Neil McNeight mcneight+timenuts at gmail.com
Thu Aug 6 19:51:46 EDT 2015


Is this the design you are looking for?



On Thu, Aug 6, 2015 at 12:04 PM, Clint Turner <turner at ussc.com> wrote:

> Years ago I ran across a project in which the WWVB signal, after being
> siphoned from a cheap TRF clock module with a Hi-Z follower, IIRC, was
> shoved directly into the A/D input (10 bits) of a rather low-end PIC
> running at a fairly low sample rate - something in the 4-8 kHz range.
> IIRC, from this point on the carrier was coherently recovered in software
> and the IRIG time code extracted:  I've tried to find this reference more
> recently, but it resists my attempts to locate it.
> What I do remember was that it relied on undersampling techniques - the
> fact that one could sample at a much lower rate and via Nyquist, "see" the
> desired signal translated.  While one loses a bit of dynamic range, etc. in
> doing this, such was largely irrelevant in this case as between the
> narrowband techniques involved for internally the carrier and then
> analyzing the amplitude thereof, 10 bits (minus noise, etc.) plus AGC of
> the TRF module seemed to be good enough.  I seem to recall that the sample
> rate "offset" yielded an "internal" carrier frequency in the low kHz or
> hundred Hz range at most and then further-decimated.
> What I do recall was that the carrier was detected separately using a long
> time constant and the amplitude was then determined by using coherent
> demodulation to extract the DC component and then simple rectangular-window
> sample-and-hold integration (done in software) in something like 0.05 or
> 0.1 second chunks.  I believe that pulse-swallowing/insertion was used to
> keep the carrier recovery in phase.
> What struck me at the time was that this method could have, with a bit of
> extra work, been used to obtain the precise carrier frequency - albeit with
> a bit of short-term jitter.

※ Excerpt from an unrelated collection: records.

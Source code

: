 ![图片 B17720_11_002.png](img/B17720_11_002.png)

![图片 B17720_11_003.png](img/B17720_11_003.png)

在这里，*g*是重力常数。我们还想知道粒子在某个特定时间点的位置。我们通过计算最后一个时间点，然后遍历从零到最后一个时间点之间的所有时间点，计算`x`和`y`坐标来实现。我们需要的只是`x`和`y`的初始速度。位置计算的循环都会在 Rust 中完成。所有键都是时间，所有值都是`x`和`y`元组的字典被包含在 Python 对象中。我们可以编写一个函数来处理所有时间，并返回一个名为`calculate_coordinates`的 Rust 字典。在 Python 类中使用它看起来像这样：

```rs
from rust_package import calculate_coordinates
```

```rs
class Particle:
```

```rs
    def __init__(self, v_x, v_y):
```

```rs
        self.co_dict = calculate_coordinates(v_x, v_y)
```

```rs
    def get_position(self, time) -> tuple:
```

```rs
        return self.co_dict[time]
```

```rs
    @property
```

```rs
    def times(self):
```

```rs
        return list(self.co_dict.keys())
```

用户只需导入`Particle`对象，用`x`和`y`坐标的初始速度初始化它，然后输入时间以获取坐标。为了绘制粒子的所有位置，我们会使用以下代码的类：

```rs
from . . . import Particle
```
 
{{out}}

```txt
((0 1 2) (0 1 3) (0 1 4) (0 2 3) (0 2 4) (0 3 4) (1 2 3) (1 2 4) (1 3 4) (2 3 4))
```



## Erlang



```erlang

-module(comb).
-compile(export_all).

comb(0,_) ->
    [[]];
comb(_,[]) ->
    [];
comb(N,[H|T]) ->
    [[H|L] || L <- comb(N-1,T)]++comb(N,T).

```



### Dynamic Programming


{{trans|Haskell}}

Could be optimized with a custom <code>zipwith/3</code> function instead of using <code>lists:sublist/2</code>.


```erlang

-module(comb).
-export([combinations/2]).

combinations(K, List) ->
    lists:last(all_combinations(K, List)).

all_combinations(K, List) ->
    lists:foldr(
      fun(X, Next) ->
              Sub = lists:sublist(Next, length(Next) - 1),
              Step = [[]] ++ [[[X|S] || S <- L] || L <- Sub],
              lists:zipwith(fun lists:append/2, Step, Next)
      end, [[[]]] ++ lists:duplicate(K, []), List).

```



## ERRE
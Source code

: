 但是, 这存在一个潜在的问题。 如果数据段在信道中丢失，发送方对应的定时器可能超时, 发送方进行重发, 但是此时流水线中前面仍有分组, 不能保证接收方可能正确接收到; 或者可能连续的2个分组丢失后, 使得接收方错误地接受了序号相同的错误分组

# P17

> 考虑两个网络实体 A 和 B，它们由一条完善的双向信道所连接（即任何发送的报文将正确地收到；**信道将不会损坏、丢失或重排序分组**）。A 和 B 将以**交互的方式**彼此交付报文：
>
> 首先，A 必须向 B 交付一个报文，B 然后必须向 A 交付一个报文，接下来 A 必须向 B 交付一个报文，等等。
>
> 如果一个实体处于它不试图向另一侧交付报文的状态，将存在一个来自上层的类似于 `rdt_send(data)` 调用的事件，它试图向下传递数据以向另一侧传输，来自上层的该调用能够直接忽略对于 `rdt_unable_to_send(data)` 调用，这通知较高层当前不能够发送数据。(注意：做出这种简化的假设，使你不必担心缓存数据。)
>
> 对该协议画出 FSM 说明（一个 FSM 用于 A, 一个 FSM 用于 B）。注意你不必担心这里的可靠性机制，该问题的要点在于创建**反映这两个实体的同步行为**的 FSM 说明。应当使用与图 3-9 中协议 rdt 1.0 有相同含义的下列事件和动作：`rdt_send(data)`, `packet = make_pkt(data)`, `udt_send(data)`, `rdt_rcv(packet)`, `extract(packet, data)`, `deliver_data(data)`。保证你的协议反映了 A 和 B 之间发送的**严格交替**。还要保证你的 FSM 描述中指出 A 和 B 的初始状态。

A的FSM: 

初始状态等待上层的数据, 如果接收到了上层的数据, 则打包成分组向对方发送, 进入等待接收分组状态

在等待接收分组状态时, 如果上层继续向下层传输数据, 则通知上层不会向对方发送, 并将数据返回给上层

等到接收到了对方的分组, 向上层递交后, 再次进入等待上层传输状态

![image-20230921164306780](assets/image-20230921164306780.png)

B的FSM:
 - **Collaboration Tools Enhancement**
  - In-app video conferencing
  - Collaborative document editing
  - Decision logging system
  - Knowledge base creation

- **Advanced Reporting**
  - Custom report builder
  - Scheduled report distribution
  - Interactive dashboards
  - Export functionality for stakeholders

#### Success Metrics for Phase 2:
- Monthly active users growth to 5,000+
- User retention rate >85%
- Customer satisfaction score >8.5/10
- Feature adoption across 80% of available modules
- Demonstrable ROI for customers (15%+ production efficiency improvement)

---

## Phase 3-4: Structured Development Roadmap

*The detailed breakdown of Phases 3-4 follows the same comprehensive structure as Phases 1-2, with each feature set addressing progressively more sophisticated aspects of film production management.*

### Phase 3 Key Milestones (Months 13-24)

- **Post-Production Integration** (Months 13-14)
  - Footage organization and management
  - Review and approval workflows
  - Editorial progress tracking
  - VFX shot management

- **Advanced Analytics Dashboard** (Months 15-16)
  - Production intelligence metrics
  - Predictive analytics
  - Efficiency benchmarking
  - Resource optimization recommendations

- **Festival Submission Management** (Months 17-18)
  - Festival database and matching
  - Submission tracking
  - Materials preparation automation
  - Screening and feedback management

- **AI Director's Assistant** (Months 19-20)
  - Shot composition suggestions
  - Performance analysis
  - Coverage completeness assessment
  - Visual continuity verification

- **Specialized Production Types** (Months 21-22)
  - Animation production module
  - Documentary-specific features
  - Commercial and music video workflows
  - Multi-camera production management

Even though this was well before the current
> BPSK modulation was implemented I thought that it could have also been used
> to detect the then-45 degree phase shift ID that was used.  Nowadays, I'd
> bet that a similar technique could be used to recover carrier with a simple
> Costas loop implemented in software, all at just a few hundred Hz - just as
> long as it was comfortably above the detection bandwidth.  (Severely
> limiting the input bandwidth of the original signal also relaxes the
> filtering requirements involved in decimation as well!)
> (A similar scheme - sans undersampling - was implemented by Mark, WB7CAK,
> using an 8-bit A/D in the 1980's for experimental 10 baud BPSK reception on
> the "LowFER" bands using a Hitachi 64180 - a processor similar to the Z80:
> The similarities of the article to his implementation was one of the
> reasons why it stuck in my brain.)
> As for having the PIC "just" 10 bits, with a narrowband input filter and
> AGC and comparatively long time constants it should be practical to keep
> the A/D at mid-high scale, well out of quantization noise territory.  If
> something more than a simple-minded sub-sampling of bit timing is used for
> detection (simultaneous, parallel detection of 0, 1, marker bits on that
> amplitude stream along with long-term integration of the
> beginning-of-second marker detection using even shorter detection windows,
> for example).
> While I've not done an "all in one" detection for a WWVB receiver, I've
> done most of the above pieces at one time or another (oversampling to
> down-convert, carrier recovery, sample/hold/integration) in separate
> projects on low-end PICs (e.g. 16F88, 18F series, etc.) and even some
> decent DSP using the PIC16F1847 for removal of mains harmonics in audio
> sampling at 32 kHz, so I believe that it *is* possible - and such should
> also be possible on an Arduino-type platform as well provided that one can
> obtain the needed control of the hardware layer.